In an effort to mitigate the detrimental effects of exercise-induced muscle damage (EIMD), several investigations have explored various approaches. These include cold water immersion [9], administration of antioxidants [10], ergogenic aids [11], nonsteroidal anti-inflammation drugs (NSAIDs) [12] and nutritional interventions [13]. Among these interventions, nutritional administration of branched-chain amino acids has shown promising effectiveness in reducing EIMD, particularly after intense eccentric exercise [14]. Previous studies have also highlighted the potential therapeutic benefits of BCAAs in post-damaging EE recovery [15].

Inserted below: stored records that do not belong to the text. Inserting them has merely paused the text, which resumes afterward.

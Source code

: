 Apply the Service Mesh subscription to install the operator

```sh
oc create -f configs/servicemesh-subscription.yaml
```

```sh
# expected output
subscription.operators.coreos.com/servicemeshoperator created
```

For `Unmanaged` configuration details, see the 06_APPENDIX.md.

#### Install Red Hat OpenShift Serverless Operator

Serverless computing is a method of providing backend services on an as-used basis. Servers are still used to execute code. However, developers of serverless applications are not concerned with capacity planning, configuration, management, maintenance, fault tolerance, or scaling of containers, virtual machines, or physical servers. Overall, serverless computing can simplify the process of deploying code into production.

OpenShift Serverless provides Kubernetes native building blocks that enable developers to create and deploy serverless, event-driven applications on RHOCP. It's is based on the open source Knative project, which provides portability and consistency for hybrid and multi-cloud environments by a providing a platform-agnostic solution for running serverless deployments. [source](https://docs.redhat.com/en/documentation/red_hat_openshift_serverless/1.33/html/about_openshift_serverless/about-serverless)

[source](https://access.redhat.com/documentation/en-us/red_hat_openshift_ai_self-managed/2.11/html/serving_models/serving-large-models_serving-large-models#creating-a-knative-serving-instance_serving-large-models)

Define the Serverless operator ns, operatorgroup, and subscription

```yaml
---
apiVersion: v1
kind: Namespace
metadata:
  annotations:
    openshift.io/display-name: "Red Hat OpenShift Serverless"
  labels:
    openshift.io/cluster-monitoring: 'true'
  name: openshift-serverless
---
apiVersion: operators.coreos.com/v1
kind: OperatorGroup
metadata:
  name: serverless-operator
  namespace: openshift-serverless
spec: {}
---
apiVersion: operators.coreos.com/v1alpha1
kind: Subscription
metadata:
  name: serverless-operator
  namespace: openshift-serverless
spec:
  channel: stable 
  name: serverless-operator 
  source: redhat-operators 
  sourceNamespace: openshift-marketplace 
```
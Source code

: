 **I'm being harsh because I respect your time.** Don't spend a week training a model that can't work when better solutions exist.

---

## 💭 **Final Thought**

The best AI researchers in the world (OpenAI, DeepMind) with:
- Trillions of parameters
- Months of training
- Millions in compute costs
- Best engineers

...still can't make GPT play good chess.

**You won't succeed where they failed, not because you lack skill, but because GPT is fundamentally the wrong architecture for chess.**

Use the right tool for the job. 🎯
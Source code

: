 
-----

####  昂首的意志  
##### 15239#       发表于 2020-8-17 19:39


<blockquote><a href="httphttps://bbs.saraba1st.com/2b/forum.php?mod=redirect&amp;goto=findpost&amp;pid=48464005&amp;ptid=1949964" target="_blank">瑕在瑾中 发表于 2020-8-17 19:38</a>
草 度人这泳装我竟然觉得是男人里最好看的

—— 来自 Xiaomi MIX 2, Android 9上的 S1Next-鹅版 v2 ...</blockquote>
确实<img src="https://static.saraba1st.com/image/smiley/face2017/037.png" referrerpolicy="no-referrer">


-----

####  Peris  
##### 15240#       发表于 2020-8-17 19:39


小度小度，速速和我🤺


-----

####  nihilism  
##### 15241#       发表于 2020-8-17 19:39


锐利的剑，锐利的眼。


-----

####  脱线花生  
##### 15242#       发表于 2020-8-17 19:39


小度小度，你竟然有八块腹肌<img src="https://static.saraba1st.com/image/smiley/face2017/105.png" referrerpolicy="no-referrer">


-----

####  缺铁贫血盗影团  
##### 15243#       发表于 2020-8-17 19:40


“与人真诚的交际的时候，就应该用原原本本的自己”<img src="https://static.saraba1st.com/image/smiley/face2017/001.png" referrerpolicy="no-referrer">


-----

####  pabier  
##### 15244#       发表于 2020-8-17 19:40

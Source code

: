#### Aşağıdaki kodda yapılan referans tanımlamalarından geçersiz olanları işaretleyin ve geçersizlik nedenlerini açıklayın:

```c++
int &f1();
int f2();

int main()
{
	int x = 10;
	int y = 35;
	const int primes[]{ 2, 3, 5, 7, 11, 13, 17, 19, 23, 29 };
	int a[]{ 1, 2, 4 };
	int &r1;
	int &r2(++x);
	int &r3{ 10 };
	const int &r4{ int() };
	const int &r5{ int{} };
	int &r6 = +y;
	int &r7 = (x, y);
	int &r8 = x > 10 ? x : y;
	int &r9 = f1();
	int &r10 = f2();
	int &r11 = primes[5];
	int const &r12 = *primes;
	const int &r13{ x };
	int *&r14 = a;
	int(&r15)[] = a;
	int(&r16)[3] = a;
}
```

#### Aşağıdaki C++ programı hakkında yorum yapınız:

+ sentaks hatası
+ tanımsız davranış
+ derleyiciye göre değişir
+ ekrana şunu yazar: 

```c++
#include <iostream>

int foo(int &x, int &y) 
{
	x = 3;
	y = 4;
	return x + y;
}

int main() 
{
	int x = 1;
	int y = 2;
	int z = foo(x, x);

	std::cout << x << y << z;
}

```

Notably, studies examining recovery from strenuous endurance EE have provided evidence supporting the use of BCAAs in reducing muscle damage and expediting the recovery process [16-19]. BCAAs, namely valine, leucine, and isoleucine, are three of the nine essential amino acids required for protein synthesis in humans. Structurally similar, BCAAs are metabolized through a common catabolic pathway, ultimately entering the Krebs cycle to synthesize adenosine triphosphates (ATPs) [20]. BCAAs account for approximately 36% of the essential amino acids found in skeletal muscle proteins [20,21].
During EE, skeletal muscle mitochondria catabolize BCAAs through a two-step process. Initially, BCAAs are transaminated into α-keto acids via the branched-chain amino transferases (BCAT) enzymes. These α-keto acids remain in the pool of organ amino acids. Subsequently, the alpha-keto acids undergo further metabolism by branched-chain α-keto acid dehydrogenases (BCKDs) to generate products that enter the Krebs cycle and are utilized for muscle protein synthesis [1]. BCKD compounds play a critical role in BCAA metabolism and are activated through dephosphorylation [2]. However, BCKD activity is somewhat reduced in skeletal muscles due to increased action of BCKD-kinase deactivating enzymes. Consequently, BCAAs metabolized into α-keto acids during EE are more likely to be utilized for synthesizing skeletal muscle proteins post-exercise [22].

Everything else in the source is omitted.